*Provided information:*
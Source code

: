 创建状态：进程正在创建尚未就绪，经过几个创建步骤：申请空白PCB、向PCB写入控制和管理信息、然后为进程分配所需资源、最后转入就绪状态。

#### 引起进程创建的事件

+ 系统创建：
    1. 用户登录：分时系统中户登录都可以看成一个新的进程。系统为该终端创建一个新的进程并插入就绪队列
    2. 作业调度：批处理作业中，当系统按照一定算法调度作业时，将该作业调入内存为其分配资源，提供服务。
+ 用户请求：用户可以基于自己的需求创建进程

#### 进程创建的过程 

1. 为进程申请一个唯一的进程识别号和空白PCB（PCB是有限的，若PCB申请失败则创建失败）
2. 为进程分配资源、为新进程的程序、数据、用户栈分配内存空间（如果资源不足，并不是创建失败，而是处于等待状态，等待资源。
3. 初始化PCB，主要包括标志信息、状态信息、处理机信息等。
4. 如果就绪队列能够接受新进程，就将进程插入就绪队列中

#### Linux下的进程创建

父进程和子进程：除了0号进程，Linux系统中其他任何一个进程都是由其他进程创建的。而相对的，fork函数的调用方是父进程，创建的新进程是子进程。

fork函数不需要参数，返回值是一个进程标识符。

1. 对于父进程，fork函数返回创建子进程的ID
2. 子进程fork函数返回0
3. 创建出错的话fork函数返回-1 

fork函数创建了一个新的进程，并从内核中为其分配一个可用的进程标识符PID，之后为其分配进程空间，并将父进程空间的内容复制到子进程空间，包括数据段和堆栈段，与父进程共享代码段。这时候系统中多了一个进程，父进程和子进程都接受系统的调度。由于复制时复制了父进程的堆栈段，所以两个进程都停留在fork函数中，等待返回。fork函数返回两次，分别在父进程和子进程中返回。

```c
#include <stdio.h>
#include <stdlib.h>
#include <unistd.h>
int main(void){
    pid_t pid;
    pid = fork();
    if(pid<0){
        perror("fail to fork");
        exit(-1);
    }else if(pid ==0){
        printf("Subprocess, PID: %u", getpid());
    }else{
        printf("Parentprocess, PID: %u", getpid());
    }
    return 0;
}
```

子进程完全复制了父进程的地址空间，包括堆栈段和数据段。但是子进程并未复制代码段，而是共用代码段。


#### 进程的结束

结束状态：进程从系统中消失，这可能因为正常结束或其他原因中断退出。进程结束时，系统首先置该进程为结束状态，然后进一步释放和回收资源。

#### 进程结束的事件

*Task requirements:*
The line containing "#### 进程创建的过程" marks the end: copy exactly every line from the top of the data above down to it, that line included.

*Response for this exercise:*
Source code

: 创建状态：进程正在创建尚未就绪，经过几个创建步骤：申请空白PCB、向PCB写入控制和管理信息、然后为进程分配所需资源、最后转入就绪状态。

#### 引起进程创建的事件

+ 系统创建：
    1. 用户登录：分时系统中户登录都可以看成一个新的进程。系统为该终端创建一个新的进程并插入就绪队列
    2. 作业调度：批处理作业中，当系统按照一定算法调度作业时，将该作业调入内存为其分配资源，提供服务。
+ 用户请求：用户可以基于自己的需求创建进程

#### 进程创建的过程 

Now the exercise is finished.